# RECORDS FOR THE TASK

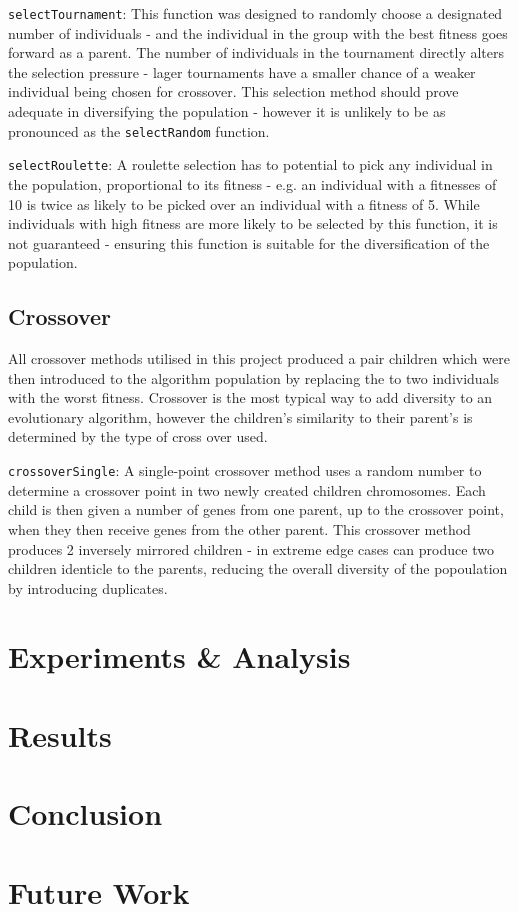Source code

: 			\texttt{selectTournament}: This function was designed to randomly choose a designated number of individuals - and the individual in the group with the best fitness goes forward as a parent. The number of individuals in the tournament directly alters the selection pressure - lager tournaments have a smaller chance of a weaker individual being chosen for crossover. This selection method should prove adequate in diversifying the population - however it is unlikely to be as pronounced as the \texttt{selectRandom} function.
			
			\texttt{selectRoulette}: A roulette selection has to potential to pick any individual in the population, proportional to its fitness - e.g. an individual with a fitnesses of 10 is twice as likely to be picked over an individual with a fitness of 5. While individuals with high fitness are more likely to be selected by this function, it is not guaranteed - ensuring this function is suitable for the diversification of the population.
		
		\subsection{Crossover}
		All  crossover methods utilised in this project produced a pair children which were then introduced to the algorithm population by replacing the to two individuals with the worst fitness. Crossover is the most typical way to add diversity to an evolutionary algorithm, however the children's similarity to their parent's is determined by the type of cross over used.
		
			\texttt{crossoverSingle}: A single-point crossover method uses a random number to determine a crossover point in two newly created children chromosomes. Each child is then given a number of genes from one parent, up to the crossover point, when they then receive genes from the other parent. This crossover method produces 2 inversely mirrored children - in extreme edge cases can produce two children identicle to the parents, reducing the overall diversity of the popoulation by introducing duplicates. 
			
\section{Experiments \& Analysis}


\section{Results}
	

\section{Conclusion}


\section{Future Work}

---

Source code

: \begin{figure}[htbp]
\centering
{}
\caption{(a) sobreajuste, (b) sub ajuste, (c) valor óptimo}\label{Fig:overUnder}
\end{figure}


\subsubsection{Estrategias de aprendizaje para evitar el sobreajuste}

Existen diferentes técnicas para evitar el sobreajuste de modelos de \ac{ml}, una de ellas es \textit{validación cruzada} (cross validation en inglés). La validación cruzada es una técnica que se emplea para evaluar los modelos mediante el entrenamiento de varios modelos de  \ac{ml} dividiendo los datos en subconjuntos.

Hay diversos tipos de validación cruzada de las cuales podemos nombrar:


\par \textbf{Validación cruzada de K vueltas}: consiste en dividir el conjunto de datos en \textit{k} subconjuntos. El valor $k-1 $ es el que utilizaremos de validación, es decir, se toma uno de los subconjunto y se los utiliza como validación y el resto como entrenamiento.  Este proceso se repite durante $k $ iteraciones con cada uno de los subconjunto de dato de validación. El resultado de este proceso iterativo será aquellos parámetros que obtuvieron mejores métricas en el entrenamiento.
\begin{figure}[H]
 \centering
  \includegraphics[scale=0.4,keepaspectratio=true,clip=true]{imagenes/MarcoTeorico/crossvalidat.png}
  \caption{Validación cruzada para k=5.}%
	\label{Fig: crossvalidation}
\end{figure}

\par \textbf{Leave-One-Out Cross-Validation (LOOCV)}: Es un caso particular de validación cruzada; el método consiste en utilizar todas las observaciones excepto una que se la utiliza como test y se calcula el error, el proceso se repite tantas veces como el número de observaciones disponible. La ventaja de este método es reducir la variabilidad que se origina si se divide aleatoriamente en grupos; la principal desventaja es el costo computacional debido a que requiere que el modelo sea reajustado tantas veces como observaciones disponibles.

---

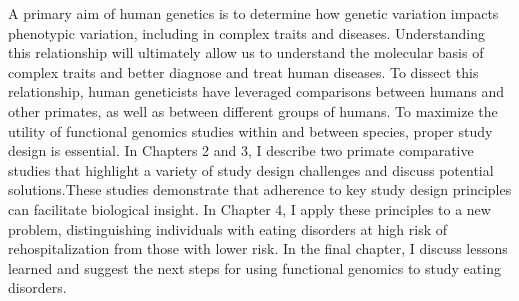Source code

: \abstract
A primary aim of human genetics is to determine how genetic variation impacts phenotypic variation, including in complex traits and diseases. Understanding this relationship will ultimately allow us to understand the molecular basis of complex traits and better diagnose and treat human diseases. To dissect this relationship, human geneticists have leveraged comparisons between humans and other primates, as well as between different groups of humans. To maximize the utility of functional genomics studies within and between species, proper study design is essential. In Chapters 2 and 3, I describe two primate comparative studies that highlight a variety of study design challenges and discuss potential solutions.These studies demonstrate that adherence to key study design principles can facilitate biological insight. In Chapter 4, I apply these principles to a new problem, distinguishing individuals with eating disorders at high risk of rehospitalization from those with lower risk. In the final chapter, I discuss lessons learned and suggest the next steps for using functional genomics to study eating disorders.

# YOUR ASSIGNMENT
What the answer needs is every line from the data above with "textit" in it.

# EXERCISE SOLUTION
Existen diferentes técnicas para evitar el sobreajuste de modelos de \ac{ml}, una de ellas es \textit{validación cruzada} (cross validation en inglés). La validación cruzada es una técnica que se emplea para evaluar los modelos mediante el entrenamiento de varios modelos de  \ac{ml} dividiendo los datos en subconjuntos.
\par \textbf{Validación cruzada de K vueltas}: consiste en dividir el conjunto de datos en \textit{k} subconjuntos. El valor $k-1 $ es el que utilizaremos de validación, es decir, se toma uno de los subconjunto y se los utiliza como validación y el resto como entrenamiento.  Este proceso se repite durante $k $ iteraciones con cada uno de los subconjunto de dato de validación. El resultado de este proceso iterativo será aquellos parámetros que obtuvieron mejores métricas en el entrenamiento.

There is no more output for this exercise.